Omaha organizations donate furniture to refugees


OMAHA, Neb. (WOWT) – Several organizations are disposing of unused furniture and helping those who have so little make a home a home.

That’s the goal of churches and nonprofits with The Furniture Project in Omaha. The project aims to help refugees become part of the community.

Melanie Gahan does a little shopping on Saturday morning – not for herself, but for people she hasn’t even met.

Melanie is with Citylight Church looking to fully outfit a home.

“How many are in the family, how old are they, then come here to restore the dignity and kind of store,” Melanie said. “That is, choosing furniture that would suit the family and meet the needs of the size of the family,” she said.

On Saturday, she helps organize the household for an Afghan family of nine.
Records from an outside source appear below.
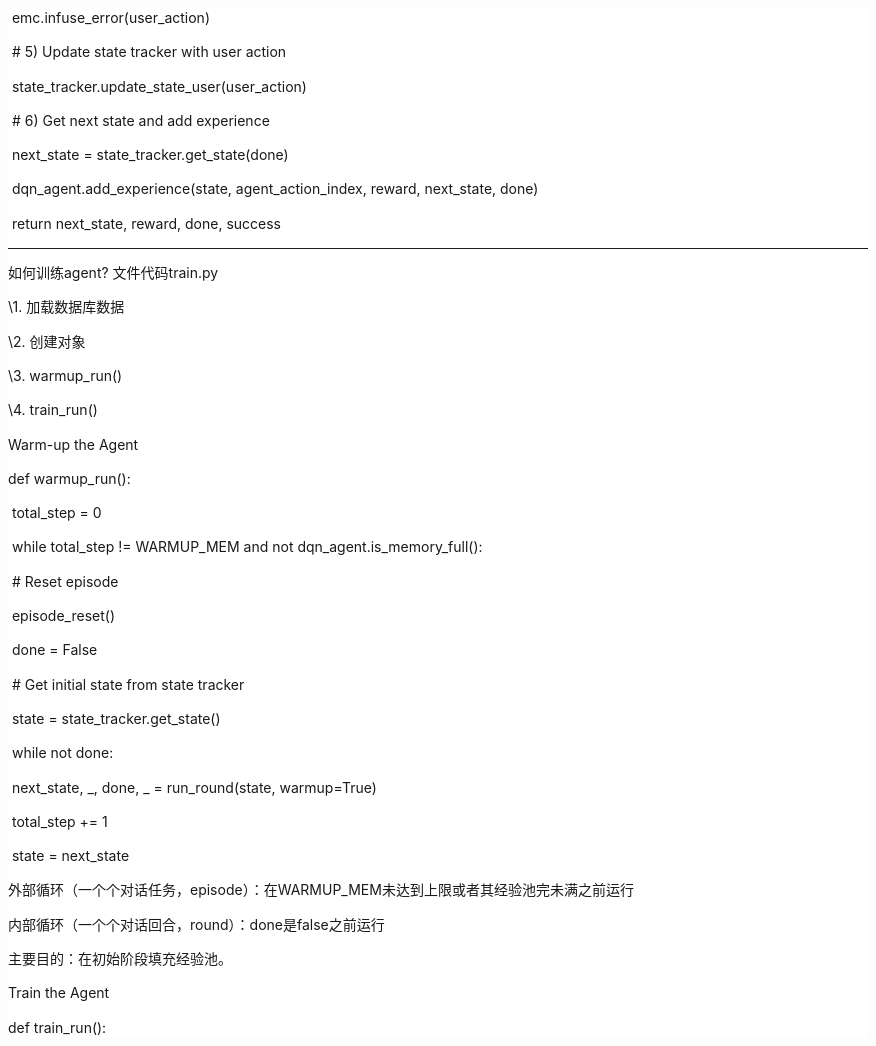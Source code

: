 ​       emc.infuse_error(user_action)

​     \# 5) Update state tracker with user action

​     state_tracker.update_state_user(user_action)

​     \# 6) Get next state and add experience

​     next_state = state_tracker.get_state(done)

​     dqn_agent.add_experience(state, agent_action_index, reward, next_state, done)

​     return next_state, reward, done, success

 

****

 

如何训练agent? 文件代码train.py

\1.   加载数据库数据

\2.   创建对象

\3.    warmup_run()

\4.    train_run()

Warm-up the Agent

def warmup_run():

​    total_step = 0

​    while total_step != WARMUP_MEM and not dqn_agent.is_memory_full():

​      \# Reset episode

​      episode_reset()

​      done = False

​      \# Get initial state from state tracker

​      state = state_tracker.get_state()

​      while not done:

​        next_state, _, done, _ = run_round(state, warmup=True)

​        total_step += 1

​        state = next_state

 

外部循环（一个个对话任务，episode）：在WARMUP_MEM未达到上限或者其经验池完未满之前运行

内部循环（一个个对话回合，round）：done是false之前运行

主要目的：在初始阶段填充经验池。

Train the Agent

 def train_run():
“And they will be able to come into their house and she will be ready to live,” she said.

Furniture donations poured in in the morning rain.

Doug Hastings had a lot of fine furniture he needed to get rid of and brought it to The Furniture Project at 108th and J Street.

“It’s thick oak furniture and we bought it when our kids were little, and they used it and now they’re all big and out of the house and so we wanted them to go to a good home,” said Hastings said.

Saturday’s effort focused on several churches coming together to help refugees come to Omaha, but it’s not an exclusive opportunity.

James Barton is the state president of The Church of Jesus Christ of Latter-day Saints.

He said everyone can help in some way.

“We try to set them up to have their basic needs met, but not only, but to help them get involved in the community and be part of our community,” Barton said.

With a little muscle, a truck was quickly loaded, filled with furniture and necessities.

That muscle was also used to settle a refugee family in a house at 45th and Grant in North Omaha.

More than a dozen students from Creighton, UNO and Iowa Western did the honors of moving the furniture around the house as part of their ministry program.

“We have these little groups called City Groups that meet on campus,” said Christian Todd, a student at Creighton University. “We talked a bit about serving the community this year and I reached out to the current manager of Citylight and she connected me with the people here and we just put it all together.”

This is the 20th refugee family to benefit from this program since the beginning of the year.

But there is much more than that.

“This is not just for refugee families, but also for victims of violent crime, people coming out of homelessness, people whose homes have been burned down and have nothing,” said the Restoring founder. Dignity, Hannah Vlach-Wyble.

They say it is not alms, but a helping hand for those in need.

Donations are accepted free of charge, however, they must be in good or working condition. No stained mattresses or pillows or appliances that don’t work.

Anyone can donate, just make an appointment online at The Furniture Project website.